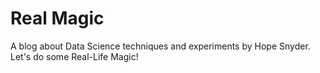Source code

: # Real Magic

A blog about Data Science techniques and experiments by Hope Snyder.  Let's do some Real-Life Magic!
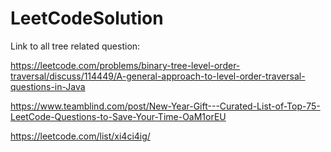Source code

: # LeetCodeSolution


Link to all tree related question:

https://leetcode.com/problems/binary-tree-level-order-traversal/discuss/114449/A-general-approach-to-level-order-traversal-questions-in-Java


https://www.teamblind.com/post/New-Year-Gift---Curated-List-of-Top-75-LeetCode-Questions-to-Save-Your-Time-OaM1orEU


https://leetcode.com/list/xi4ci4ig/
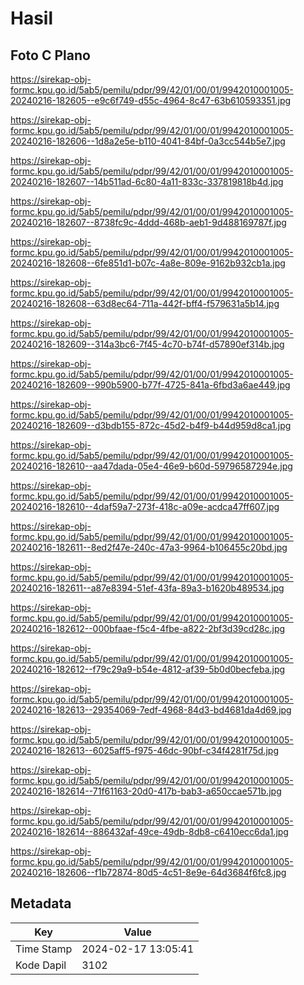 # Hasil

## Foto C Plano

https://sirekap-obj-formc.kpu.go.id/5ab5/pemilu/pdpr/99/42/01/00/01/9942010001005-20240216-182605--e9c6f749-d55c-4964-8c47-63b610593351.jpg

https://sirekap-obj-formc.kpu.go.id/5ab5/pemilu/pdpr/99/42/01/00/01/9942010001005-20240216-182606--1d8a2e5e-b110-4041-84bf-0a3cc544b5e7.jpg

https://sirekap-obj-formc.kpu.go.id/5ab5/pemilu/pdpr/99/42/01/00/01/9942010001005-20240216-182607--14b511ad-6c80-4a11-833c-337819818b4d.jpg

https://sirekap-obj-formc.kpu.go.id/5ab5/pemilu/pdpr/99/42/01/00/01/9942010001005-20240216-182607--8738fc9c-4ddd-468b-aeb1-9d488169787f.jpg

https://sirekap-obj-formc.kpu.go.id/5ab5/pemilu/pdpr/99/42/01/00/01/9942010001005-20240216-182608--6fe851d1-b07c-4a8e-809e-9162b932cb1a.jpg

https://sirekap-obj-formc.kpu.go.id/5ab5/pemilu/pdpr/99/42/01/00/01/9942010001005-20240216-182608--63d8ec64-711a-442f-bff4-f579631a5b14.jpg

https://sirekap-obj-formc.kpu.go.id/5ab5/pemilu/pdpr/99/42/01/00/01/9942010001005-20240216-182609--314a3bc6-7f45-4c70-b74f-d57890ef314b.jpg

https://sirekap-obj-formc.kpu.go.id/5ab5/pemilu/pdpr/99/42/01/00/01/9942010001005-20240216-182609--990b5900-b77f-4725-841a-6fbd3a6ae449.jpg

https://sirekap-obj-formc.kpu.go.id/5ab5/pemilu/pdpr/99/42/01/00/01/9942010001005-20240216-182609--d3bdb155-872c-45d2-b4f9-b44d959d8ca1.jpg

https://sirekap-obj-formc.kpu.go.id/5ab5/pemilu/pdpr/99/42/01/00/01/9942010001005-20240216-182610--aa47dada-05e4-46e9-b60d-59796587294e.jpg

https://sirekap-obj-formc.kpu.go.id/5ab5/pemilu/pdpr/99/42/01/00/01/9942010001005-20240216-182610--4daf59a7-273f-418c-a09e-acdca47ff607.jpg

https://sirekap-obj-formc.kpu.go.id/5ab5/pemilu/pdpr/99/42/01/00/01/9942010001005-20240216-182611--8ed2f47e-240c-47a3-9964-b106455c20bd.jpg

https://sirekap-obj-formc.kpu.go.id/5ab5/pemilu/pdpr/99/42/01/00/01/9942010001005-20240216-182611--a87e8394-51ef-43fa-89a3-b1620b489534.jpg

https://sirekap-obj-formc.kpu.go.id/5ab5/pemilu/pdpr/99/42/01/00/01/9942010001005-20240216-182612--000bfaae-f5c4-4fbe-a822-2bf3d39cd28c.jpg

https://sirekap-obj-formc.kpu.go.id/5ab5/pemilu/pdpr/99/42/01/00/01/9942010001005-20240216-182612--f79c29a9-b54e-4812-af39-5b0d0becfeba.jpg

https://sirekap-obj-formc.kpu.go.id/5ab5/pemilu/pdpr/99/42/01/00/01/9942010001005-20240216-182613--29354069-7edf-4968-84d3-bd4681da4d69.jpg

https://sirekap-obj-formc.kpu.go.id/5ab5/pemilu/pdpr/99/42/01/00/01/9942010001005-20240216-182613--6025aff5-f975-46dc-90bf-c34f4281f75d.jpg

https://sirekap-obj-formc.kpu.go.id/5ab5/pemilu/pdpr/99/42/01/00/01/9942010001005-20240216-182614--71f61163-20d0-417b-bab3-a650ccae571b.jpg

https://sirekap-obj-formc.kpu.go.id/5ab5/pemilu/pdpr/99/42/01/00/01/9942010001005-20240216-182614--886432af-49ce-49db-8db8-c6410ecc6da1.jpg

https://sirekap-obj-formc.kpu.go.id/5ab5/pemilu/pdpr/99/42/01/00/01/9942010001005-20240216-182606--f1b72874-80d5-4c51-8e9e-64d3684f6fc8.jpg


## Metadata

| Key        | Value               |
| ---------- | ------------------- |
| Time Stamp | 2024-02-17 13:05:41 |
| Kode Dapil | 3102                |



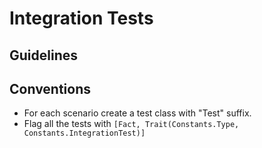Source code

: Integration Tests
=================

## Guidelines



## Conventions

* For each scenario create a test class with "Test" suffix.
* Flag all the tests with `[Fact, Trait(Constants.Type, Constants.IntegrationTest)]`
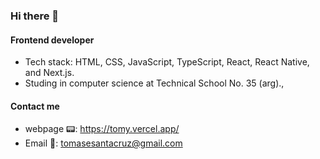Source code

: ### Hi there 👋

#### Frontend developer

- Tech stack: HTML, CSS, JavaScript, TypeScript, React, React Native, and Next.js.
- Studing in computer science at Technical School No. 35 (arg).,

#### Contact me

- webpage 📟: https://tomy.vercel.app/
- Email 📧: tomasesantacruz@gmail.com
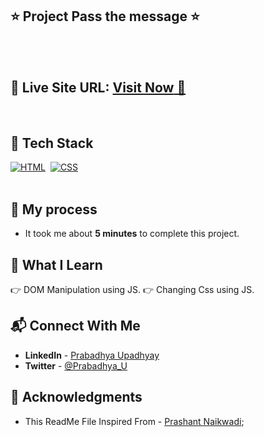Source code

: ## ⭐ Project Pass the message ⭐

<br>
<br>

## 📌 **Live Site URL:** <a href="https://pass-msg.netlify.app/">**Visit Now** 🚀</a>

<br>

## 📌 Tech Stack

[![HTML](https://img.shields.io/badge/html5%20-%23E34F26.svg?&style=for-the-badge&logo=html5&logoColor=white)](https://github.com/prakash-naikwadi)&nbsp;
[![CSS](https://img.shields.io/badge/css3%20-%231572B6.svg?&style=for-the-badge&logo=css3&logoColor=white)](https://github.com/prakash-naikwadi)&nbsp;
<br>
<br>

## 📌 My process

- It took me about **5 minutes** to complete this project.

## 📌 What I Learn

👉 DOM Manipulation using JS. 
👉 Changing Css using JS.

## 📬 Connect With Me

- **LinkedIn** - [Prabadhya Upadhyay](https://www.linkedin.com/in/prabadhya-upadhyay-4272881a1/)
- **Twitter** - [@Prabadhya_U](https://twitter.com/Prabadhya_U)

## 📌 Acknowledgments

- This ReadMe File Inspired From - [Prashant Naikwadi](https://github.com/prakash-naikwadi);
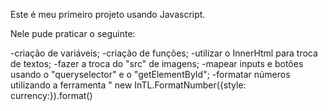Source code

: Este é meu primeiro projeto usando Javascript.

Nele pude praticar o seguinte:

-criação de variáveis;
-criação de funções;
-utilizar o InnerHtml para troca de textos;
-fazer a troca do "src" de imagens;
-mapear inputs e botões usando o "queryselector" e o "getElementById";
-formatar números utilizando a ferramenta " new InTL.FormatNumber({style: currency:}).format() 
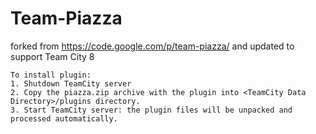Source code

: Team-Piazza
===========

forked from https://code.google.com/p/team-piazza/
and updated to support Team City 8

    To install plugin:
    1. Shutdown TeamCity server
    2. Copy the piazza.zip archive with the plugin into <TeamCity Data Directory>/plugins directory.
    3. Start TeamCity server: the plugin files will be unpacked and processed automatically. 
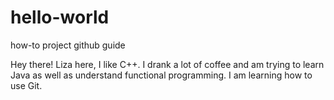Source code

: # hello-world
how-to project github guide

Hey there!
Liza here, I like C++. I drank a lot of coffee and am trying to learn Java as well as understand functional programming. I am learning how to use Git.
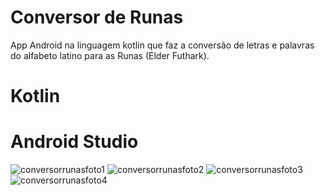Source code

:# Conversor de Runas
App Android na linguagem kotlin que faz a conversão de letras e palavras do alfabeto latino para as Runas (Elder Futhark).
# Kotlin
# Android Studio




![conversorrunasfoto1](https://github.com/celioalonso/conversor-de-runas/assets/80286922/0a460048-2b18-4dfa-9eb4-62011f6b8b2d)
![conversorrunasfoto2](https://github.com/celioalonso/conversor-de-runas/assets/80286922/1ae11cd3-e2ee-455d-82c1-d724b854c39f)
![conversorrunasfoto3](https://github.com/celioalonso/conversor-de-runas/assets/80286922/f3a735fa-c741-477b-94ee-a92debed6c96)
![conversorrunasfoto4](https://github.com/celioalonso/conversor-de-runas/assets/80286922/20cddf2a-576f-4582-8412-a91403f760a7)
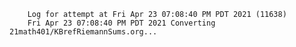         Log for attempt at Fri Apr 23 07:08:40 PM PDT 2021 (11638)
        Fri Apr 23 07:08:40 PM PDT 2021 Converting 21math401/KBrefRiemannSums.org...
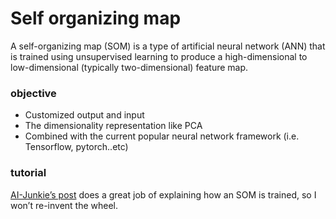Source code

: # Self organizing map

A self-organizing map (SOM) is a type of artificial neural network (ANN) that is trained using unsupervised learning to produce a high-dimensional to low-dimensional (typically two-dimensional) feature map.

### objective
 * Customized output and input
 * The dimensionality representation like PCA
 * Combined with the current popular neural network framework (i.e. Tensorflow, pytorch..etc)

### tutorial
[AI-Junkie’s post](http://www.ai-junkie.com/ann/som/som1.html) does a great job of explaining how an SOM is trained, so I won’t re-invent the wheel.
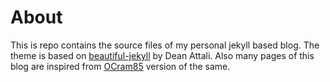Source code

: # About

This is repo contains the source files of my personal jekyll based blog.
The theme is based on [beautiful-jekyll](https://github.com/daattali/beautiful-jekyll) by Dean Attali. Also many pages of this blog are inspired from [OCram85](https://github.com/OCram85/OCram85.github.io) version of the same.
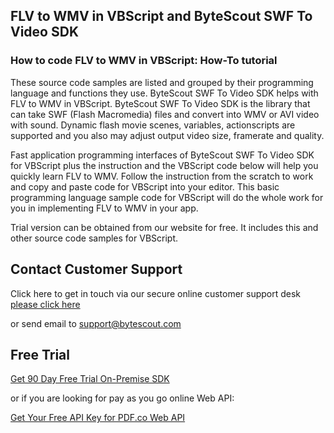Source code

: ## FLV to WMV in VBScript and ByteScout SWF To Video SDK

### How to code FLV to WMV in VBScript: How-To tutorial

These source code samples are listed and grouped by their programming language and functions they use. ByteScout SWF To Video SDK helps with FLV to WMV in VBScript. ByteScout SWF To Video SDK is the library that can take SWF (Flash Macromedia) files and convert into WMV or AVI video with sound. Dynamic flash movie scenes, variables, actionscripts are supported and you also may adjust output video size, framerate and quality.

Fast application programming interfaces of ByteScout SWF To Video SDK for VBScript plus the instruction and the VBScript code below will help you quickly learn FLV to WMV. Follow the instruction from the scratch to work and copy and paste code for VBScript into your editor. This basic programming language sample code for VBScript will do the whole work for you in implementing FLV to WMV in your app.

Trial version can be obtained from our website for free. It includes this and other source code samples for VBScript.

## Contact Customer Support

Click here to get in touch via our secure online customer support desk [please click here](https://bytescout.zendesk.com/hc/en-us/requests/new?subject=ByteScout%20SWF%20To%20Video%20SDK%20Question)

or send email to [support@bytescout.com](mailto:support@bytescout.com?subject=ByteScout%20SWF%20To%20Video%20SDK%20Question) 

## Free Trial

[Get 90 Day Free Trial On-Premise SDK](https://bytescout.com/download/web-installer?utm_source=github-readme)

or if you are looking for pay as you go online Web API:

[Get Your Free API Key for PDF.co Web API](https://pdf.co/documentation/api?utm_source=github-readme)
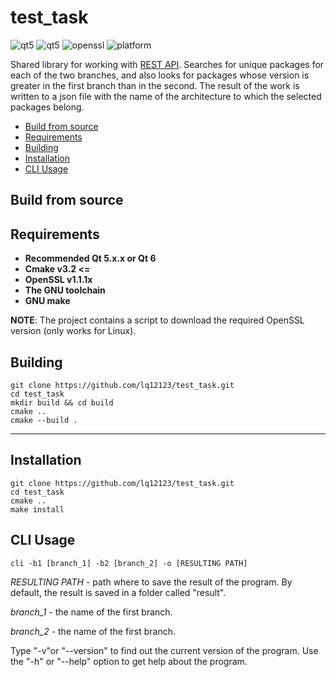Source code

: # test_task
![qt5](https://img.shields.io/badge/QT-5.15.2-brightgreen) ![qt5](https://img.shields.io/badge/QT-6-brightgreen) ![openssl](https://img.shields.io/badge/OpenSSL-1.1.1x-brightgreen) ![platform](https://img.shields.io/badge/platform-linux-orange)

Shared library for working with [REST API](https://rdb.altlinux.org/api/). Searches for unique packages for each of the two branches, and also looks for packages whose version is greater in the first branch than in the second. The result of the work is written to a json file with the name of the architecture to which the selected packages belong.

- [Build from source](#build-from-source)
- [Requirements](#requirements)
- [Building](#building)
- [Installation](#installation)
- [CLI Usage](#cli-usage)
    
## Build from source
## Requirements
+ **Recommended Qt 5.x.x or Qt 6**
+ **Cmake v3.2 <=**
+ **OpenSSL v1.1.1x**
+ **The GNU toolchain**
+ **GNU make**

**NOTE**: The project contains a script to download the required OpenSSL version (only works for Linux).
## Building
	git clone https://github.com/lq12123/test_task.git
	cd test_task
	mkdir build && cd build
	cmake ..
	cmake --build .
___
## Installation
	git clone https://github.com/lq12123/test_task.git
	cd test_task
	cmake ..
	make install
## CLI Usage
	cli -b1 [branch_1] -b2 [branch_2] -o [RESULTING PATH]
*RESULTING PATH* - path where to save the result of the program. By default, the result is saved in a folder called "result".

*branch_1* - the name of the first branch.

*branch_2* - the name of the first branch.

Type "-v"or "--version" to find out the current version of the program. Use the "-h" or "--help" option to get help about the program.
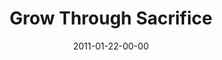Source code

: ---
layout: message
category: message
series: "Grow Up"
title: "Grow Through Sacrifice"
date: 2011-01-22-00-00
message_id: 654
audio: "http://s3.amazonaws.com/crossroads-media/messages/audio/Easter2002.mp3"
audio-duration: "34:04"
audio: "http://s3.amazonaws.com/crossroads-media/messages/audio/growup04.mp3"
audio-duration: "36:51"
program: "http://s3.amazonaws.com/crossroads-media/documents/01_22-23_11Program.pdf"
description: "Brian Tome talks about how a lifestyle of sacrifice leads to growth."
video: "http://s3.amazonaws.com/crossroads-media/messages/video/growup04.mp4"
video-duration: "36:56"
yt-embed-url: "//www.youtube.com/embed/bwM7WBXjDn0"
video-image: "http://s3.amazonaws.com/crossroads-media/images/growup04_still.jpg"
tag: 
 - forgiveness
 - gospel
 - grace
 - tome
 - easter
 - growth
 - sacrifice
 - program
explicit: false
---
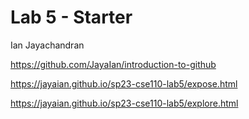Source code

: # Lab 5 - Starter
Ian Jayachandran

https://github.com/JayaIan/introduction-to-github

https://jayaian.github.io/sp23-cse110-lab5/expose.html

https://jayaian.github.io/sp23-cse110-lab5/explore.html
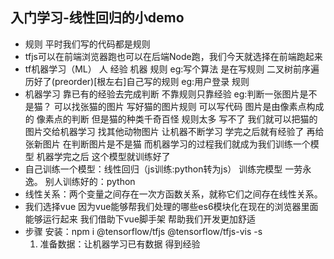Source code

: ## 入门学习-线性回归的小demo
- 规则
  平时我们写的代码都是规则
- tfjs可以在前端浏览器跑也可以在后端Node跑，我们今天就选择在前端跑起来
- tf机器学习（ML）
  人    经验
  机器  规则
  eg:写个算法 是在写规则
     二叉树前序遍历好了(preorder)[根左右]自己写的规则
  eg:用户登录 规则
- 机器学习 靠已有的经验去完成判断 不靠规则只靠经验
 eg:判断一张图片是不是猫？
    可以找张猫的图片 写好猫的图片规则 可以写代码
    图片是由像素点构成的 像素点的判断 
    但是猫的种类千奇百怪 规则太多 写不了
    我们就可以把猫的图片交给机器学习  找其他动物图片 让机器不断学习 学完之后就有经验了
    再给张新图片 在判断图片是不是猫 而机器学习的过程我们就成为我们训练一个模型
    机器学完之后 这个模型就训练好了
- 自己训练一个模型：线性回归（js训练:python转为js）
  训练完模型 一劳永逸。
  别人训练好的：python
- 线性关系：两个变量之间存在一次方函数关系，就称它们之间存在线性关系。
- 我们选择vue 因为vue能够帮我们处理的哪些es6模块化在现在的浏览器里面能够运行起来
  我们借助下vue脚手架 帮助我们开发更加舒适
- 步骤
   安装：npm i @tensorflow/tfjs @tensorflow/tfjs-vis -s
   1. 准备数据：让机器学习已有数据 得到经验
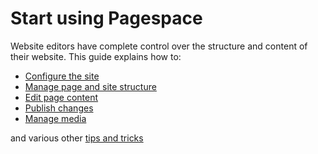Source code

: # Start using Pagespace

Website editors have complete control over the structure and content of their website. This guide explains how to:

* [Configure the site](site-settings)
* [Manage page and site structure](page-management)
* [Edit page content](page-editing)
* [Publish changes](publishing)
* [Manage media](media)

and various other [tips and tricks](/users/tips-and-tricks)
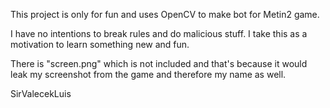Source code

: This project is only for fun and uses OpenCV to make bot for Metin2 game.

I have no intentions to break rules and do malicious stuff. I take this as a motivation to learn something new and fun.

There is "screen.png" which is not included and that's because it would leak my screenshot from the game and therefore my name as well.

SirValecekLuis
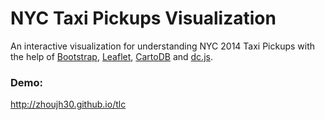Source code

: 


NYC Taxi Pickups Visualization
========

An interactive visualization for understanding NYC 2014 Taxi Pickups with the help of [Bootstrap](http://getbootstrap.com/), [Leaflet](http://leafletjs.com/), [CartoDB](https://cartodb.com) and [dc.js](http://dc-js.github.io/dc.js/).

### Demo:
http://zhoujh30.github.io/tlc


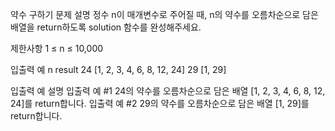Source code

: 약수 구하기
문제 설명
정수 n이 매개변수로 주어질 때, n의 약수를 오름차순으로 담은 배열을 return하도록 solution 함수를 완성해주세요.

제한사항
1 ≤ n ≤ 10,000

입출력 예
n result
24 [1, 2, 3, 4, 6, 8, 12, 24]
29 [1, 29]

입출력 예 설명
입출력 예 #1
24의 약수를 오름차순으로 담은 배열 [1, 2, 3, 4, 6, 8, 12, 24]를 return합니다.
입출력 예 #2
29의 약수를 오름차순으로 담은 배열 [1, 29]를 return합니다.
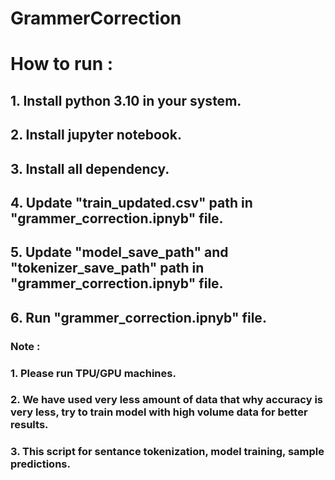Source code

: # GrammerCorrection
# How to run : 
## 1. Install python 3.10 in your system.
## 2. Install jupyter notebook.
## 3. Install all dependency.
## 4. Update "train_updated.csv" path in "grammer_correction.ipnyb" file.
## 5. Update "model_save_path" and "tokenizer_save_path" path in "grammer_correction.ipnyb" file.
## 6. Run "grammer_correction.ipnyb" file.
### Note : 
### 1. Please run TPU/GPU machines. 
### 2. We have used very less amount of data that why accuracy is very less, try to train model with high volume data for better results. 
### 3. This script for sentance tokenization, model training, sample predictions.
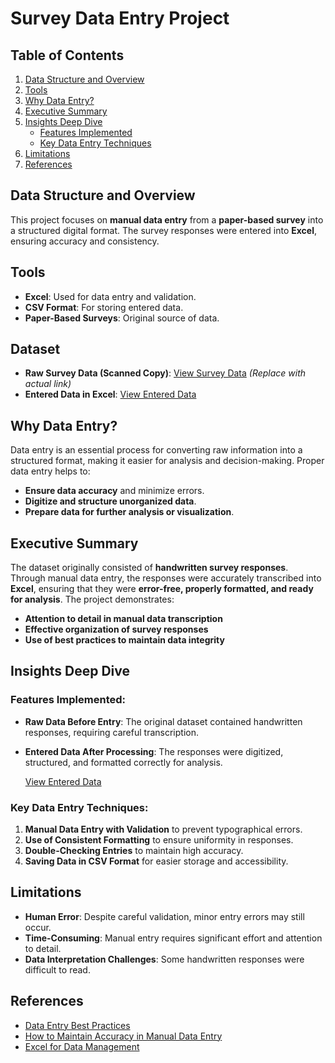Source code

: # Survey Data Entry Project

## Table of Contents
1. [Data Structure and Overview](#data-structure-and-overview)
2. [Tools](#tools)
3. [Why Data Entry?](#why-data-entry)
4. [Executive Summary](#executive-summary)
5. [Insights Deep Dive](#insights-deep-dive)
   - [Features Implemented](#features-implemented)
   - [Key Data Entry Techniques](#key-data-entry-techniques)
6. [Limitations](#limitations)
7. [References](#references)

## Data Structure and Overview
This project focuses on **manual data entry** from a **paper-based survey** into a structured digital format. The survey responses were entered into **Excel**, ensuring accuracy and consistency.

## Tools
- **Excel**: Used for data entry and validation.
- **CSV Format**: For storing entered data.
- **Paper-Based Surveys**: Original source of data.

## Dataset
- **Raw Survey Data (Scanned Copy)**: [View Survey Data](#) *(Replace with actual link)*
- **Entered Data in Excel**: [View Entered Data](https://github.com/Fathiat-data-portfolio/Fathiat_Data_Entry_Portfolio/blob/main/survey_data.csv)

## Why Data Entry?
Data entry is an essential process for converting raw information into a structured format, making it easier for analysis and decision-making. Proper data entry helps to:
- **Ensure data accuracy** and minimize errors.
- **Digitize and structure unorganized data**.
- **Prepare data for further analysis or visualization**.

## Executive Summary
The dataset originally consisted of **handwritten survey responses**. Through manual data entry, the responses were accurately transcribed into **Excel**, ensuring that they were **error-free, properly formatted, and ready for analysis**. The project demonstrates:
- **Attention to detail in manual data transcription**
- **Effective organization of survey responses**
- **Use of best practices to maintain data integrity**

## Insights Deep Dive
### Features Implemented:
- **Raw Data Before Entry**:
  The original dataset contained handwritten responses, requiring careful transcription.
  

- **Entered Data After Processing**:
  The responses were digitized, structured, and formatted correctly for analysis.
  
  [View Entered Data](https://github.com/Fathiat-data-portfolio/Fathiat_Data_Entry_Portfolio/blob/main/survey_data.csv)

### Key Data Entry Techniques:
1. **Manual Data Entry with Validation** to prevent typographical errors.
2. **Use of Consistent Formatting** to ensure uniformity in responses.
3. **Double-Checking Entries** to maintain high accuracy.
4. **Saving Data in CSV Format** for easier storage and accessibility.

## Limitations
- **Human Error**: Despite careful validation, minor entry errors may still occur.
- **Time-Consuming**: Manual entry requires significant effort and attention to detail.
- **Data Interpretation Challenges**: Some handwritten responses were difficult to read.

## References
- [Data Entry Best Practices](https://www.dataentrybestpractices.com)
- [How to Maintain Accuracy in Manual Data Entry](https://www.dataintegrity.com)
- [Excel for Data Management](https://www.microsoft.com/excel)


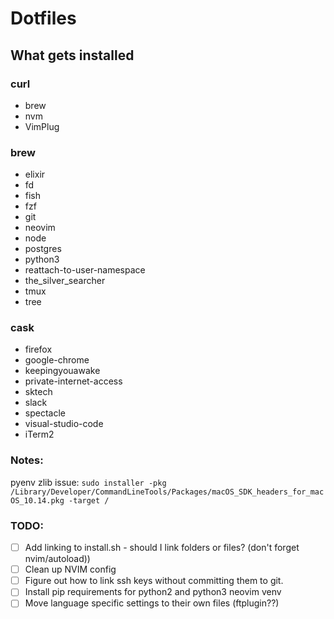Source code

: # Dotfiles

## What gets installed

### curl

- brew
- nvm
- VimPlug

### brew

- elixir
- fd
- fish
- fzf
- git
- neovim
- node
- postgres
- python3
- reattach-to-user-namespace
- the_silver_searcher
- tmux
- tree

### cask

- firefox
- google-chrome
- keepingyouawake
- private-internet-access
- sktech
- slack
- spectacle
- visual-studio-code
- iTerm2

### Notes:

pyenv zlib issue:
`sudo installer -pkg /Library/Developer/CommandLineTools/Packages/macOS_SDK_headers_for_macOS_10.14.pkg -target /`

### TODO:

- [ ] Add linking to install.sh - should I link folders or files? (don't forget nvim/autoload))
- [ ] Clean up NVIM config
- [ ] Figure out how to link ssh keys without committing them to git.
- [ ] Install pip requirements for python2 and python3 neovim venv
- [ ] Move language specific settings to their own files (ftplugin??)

+--

▶ [WHAT IS REQUIRED]
Search the listing above for the lines with "- **Paper-Based Surveys**: Original" and "## Executive Summary", then output those lines and all lines between them exactly.

▶ [TASK ANSWER]
- **Paper-Based Surveys**: Original source of data.

## Dataset
- **Raw Survey Data (Scanned Copy)**: [View Survey Data](#) *(Replace with actual link)*
- **Entered Data in Excel**: [View Entered Data](https://github.com/Fathiat-data-portfolio/Fathiat_Data_Entry_Portfolio/blob/main/survey_data.csv)

## Why Data Entry?
Data entry is an essential process for converting raw information into a structured format, making it easier for analysis and decision-making. Proper data entry helps to:
- **Ensure data accuracy** and minimize errors.
- **Digitize and structure unorganized data**.
- **Prepare data for further analysis or visualization**.

## Executive Summary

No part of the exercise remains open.